Ces problèmes qui se posent tous les jours avec un peu plus d’acuité, tout le monde ou presque les connaît. Mais personne ne veut vraiment les affronter. Et à force de remettre à demain leur résolution, ils ont fini par nous paraître insolubles. Mais non, ils ne sont pas insolubles.

L’un de ces problèmes me semble être celui de la mobilisation des recettes pour financer nos politiques publiques. Ou plus précisément la question de l’impôt. Tous les ministres de Finances qui se succèdent finissent par se rendre à l’évidence, le Congo ne mobilise pas suffisamment d’argent pour financer des politiques publiques à la hauteur de ce grand pays dont les dirigeants ont renoncé depuis plusieurs décennies déjà à tout rêve de grandeur et de prospérité.

Mais avant d’aller plus loin, je tiens à souligner ici que l’impôt est une question politique. Et il doit être traité comme tel.

Sur le plan strictement fiscal, il faut savoir qu’au Congo, la TVA est la principale source de recette fiscale (21,4% selon les données de la Banque mondiale publiées en avril 2017).

Pendant ce temps, ce pays de plus de 100 millions d’habitants ne comptent que 200 000 contribuables.

C’est en tout cas, ce que révélait le patron de la Direction générale des impôts en 2022 alors qu’il se réjouissait sur RFI des recettes fiscales record.

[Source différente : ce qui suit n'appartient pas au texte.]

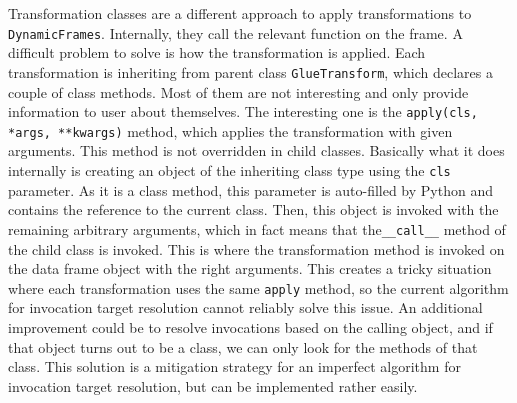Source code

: Transformation classes are a different approach to apply transformations to \texttt{DynamicFrames}. Internally, they call the relevant function on the frame. A difficult problem to solve is how the transformation is applied. Each transformation is inheriting from parent class \texttt{GlueTransform}, which declares a couple of class methods. Most of them are not interesting and only provide information to user about themselves. The interesting one is the \texttt{apply(cls, *args, **kwargs)} method, which applies the transformation with given arguments. This method is not overridden in child classes. Basically what it does internally is creating an object of the inheriting class type using the \texttt{cls} parameter. As it is a class method, this parameter is auto-filled by Python and contains the reference to the current class. Then, this object is invoked with the remaining arbitrary arguments, which in fact means that the\texttt{\_\_call\_\_} method of the child class is invoked. This is where the transformation method is invoked on the data frame object with the right arguments. This creates a tricky situation where each transformation uses the same \texttt{apply} method, so the current algorithm for invocation target resolution cannot reliably solve this issue. An additional improvement could be to resolve invocations based on the calling object, and if that object turns out to be a class, we can only look for the methods of that class. This solution is a mitigation strategy for an imperfect algorithm for invocation target resolution, but can be implemented rather easily.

Barnabé Muakadi Muamba constatait ainsi qu’en RDC, «on n’a pas un répertoire [général des contribuables] qui convient» pour le pays. Au sujet de l’écart entre la population du pays et le nombre de contribuables, il estimait que «c’est honteux, cela ne représente rien».

Tout le monde ou presque est au courant de ce constat. Mais cela ne nous empêche pas de nous étonner de l’état de nos routes, ponts, ports, aéroports, chemins de fer, écoles et hôpitaux publics.

Comment peut-on financer des politiques publiques efficaces sans recettes fiscales à la hauteur des besoins du pays ?

Dans un rapport de l’UNESCO de mars 2014, l’agence onusienne demande aux pays d’«augmenter les recettes fiscales pour combler les déficits de financement de l’éducation».

On peut notamment lire dans le document :

«Il est inquiétant de constater que la République démocratique du Congo a consacré à l’éducation moins de 9% de son budget en 2010, même si les estimations font apparaître plus de 2,4 millions d’enfants non scolarisés dans le pays.»

Ce qui est dit pour l’éducation peut également être dit pour la santé, la sécurité, la justice, et tant d’autres domaines où une intervention efficace de la puissance publique est plus qu’attendue.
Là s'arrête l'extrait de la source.